My last blog post reported on a trip I did in my Nissan Leaf and how a fast charger failed at a Nissan dealer. I was very critical of the lack of reliability of the fast charger in that its failure resulted in me having to have an unexpected overnight stop.

The overnight stop didn’t bother me. The extra cost didn’t bother me. I did the trip knowing up front that if a fast charger failed then this would be the outcome. It happened… so what.

The point of me doing the trip was not to prove that long trips were not practical. The point of doing the trip was to prove that they are practical. It all kind of backfired!

So, am I wrong is saying that the fast charger network is not reliable right now? Should I have even been doing that trip at all knowing that a charger failure would result in an overnight stop? Should any Leaf owner be expecting to make road trips using the Nissan fast charger network? These are all questions that my trip raised. I don’t have the answers.

I think that the overriding message that must be made here is that the Nissan Leaf was not ever designed to make these kinds of trips. It has a usable range of 70-80 miles and so no… trips of many hundreds of miles may not be considered wise right now. I accept that. A charger failed on me and so I must accept the only option… an overnight stay… and I do accept that 100%

I think I was really trying to make two points in my previous blog post.

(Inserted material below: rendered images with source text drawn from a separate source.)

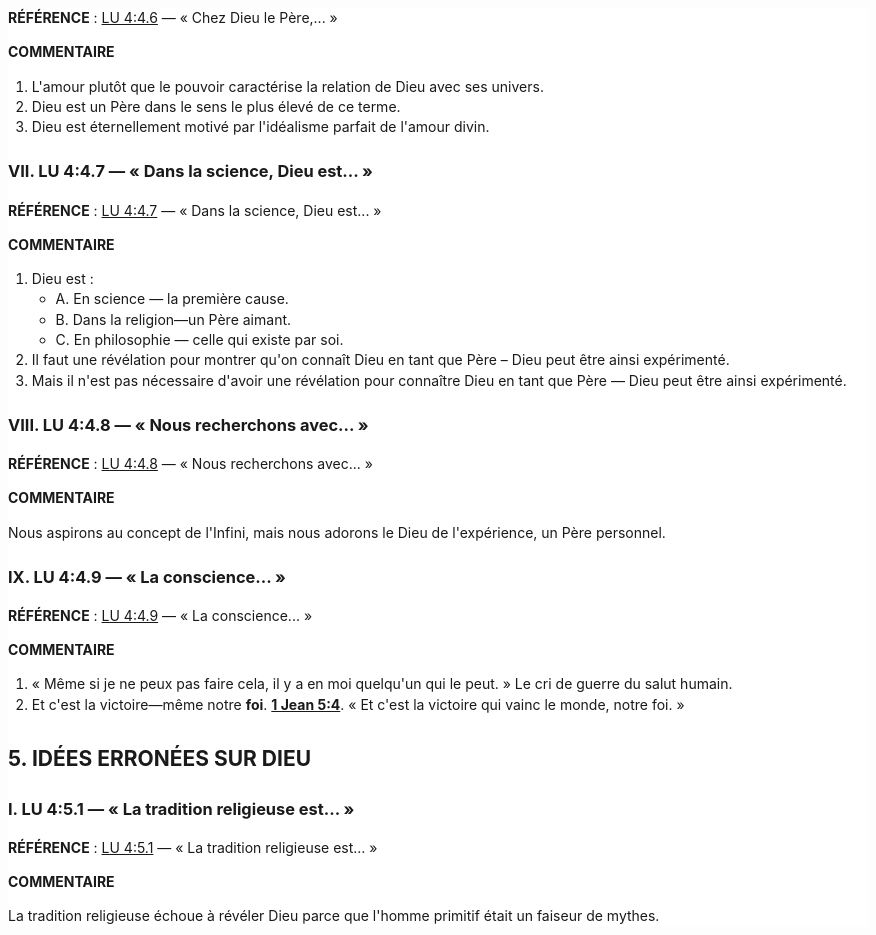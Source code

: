 **RÉFÉRENCE** : <a id="s457_16"></a>[LU 4:4.6](/fr/The_Urantia_Book/4#p4_6) — « Chez Dieu le Père,... »

**COMMENTAIRE**

1. L'amour plutôt que le pouvoir caractérise la relation de Dieu avec ses univers.
2. Dieu est un Père dans le sens le plus élevé de ce terme.
3. Dieu est éternellement motivé par l'idéalisme parfait de l'amour divin.

### VII. LU 4:4.7 — « Dans la science, Dieu est... »

**RÉFÉRENCE** : <a id="s467_16"></a>[LU 4:4.7](/fr/The_Urantia_Book/4#p4_7) — « Dans la science, Dieu est... »

**COMMENTAIRE**

1. Dieu est :
	- A. En science — la première cause.
	- B. Dans la religion—un Père aimant.
	- C. En philosophie — celle qui existe par soi.
2. Il faut une révélation pour montrer qu'on connaît Dieu en tant que Père – Dieu peut être ainsi expérimenté.
3. Mais il n'est pas nécessaire d'avoir une révélation pour connaître Dieu en tant que Père — Dieu peut être ainsi expérimenté.

### VIII. LU 4:4.8 — « Nous recherchons avec... »

**RÉFÉRENCE** : <a id="s480_16"></a>[LU 4:4.8](/fr/The_Urantia_Book/4#p4_8) — « Nous recherchons avec... »

**COMMENTAIRE**

Nous aspirons au concept de l'Infini, mais nous adorons le Dieu de l'expérience, un Père personnel.

### IX. LU 4:4.9 — « La conscience... »

**RÉFÉRENCE** : <a id="s488_16"></a>[LU 4:4.9](/fr/The_Urantia_Book/4#p4_9) — « La conscience... »

**COMMENTAIRE**

1. « Même si je ne peux pas faire cela, il y a en moi quelqu'un qui le peut. » Le cri de guerre du salut humain.
2. Et c'est la victoire—même notre **foi**. **[1 Jean 5:4](/fr/Bible/1_John/5#v4)**. « Et c'est la victoire qui vainc le monde, notre foi. »

## 5. IDÉES ERRONÉES SUR DIEU

### I. LU 4:5.1 — « La tradition religieuse est... »

**RÉFÉRENCE** : <a id="s499_16"></a>[LU 4:5.1](/fr/The_Urantia_Book/4#p5_1) — « La tradition religieuse est… »

**COMMENTAIRE**

La tradition religieuse échoue à révéler Dieu parce que l'homme primitif était un faiseur de mythes.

The first is that there is actually nothing wrong with Nissan Leaf owners making these kinds of trips. If the chargers work then these trips are very possible. Nikki Gordon-Bloomfield of www.allcarselectric.com has proven that many times. She has successfully travelled to London, Norwich and other places from her base near Bristol without needing an enforced overnight stop. No one buys a Nissan Leaf to drive these kinds of distances. If they do then they have bought the wrong car. However, occasionally we might want to and so the fast charge network will definitely allow us to do that – when it works.

My second point is really about what happens if it doesn’t work – as in my case. I am not bitching about what happened to me. I only did the trip as a test anyway but my bad luck says no more about the reliability of Nissan fast chargers than her good luck does. However, my bad luck should serve as a warning to other Leaf owners wanting to make similar trips because my example shows it can go wrong. A charger failure may never happen to you but if it does then an overnight stop is almost inevitable.

The purpose behind my road trip report was simply to report what happened and to warn others of the potential consequences and nothing more. Not to have a gripe. Actually, in a rather sureal way, I am glad it happened to me on that particular trip because the overnight stop didn’t affect me. I now know that in 2 weeks time, when I must be 100% sure I will arrive in London that day, I cannot take the Nissan Leaf. Pity because the reason for me driving to London is to take part in a focus group on EVs!!!

Was I wrong in reporting it as I did? I don’t think so. If it helps others come to the conclusion that I did… don’t drive your Nissan Leaf on a road trip requiring fast chargers if you cannot accept a possible overnight stop. If an unexpected overnight stop is OK with you then go right ahead… it probably won’t happen but if it does then you will have a plan.